The earliest privacy interest recognized by the courts was appropriation of name or likeness: someone else placing your photograph on a billboard or cereal box as a model or using your name as endorsing a product or in the product name. A New York statute makes it a misdemeanor to use the name, portrait, or picture of any person for advertising purposes or for the purposes of trade (business) without first obtaining written consent. The law also permits the aggrieved person to sue and to recover damages for unauthorized profits and also to have the court enjoin (judicially block) any further unauthorized use of the plaintiff’s name, likeness, or image. This is particularly useful to celebrities.
Because the publishing and advertising industries are concentrated heavily in New York, the statute plays an important part in advertising decisions made throughout the country. Deciding what “commercial” or “trade” purposes are is not always easy. Thus a newsmagazine may use a baseball player’s picture on its cover without first obtaining written permission, but a chocolate manufacturer could not put the player’s picture on a candy wrapper without consent.
One form of intrusion upon a person’s solitude—trespass—has long been actionable under common law. Physical invasion of home or other property is not a new tort. But in recent years, the notion of intrusion has been broadened considerably. Now, taking photos of someone else with your cell phone in a locker room could constitute invasion of the right to privacy. Reading someone else’s mail or e-mail could also constitute an invasion of the right to privacy. Photographing someone on a city street is not tortious, but subsequent use of the photograph could be. Whether the invasion is in a public or private space, the amount of damages will depend on how the image or information is disclosed to others.
Circulation of false statements that do injury to a person are actionable under the laws of defamation. What about true statements that might be every bit as damaging—for example, disclosure of someone’s income tax return, revealing how much he earned? The general rule is that if the facts are truly private and of no “legitimate” concern to the public, then their disclosure is a violation of the right to privacy. But a person who is in the public eye cannot claim the same protection.

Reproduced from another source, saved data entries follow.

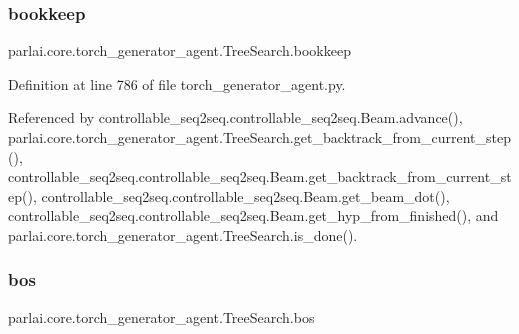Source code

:\mbox{\label{classparlai_1_1core_1_1torch__generator__agent_1_1TreeSearch_a1f1f3da5f6079f5043d28e72b2a6fdfa}} 
\subsubsection{\texorpdfstring{bookkeep}{bookkeep}}
{\footnotesize\ttfamily parlai.\+core.\+torch\+\_\+generator\+\_\+agent.\+Tree\+Search.\+bookkeep}



Definition at line 786 of file torch\+\_\+generator\+\_\+agent.\+py.



Referenced by controllable\+\_\+seq2seq.\+controllable\+\_\+seq2seq.\+Beam.\+advance(), parlai.\+core.\+torch\+\_\+generator\+\_\+agent.\+Tree\+Search.\+get\+\_\+backtrack\+\_\+from\+\_\+current\+\_\+step(), controllable\+\_\+seq2seq.\+controllable\+\_\+seq2seq.\+Beam.\+get\+\_\+backtrack\+\_\+from\+\_\+current\+\_\+step(), controllable\+\_\+seq2seq.\+controllable\+\_\+seq2seq.\+Beam.\+get\+\_\+beam\+\_\+dot(), controllable\+\_\+seq2seq.\+controllable\+\_\+seq2seq.\+Beam.\+get\+\_\+hyp\+\_\+from\+\_\+finished(), and parlai.\+core.\+torch\+\_\+generator\+\_\+agent.\+Tree\+Search.\+is\+\_\+done().

\mbox{\label{classparlai_1_1core_1_1torch__generator__agent_1_1TreeSearch_aaef8214c017d387336317a37f395df3c}} 
\subsubsection{\texorpdfstring{bos}{bos}}
{\footnotesize\ttfamily parlai.\+core.\+torch\+\_\+generator\+\_\+agent.\+Tree\+Search.\+bos}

A final type of privacy invasion is that which paints a false picture in a publication. Though false, it might not be libelous, since the publication need contain nothing injurious to reputation. Indeed, the publication might even glorify the plaintiff, making him seem more heroic than he actually is. Subject to the First Amendment requirement that the plaintiff must show intent or extreme recklessness, statements that put a person in a false light, like a fictionalized biography, are actionable.
There are many kinds of intentional torts. Some of them involve harm to the physical person or to his or her property, reputation or feelings, or economic interests. In each case of intentional tort, the plaintiff must show that the defendant intended harm, but the intent to harm does not need to be directed at a particular person and need not be malicious, as long as the resulting harm is a direct consequence of the defendant’s actions.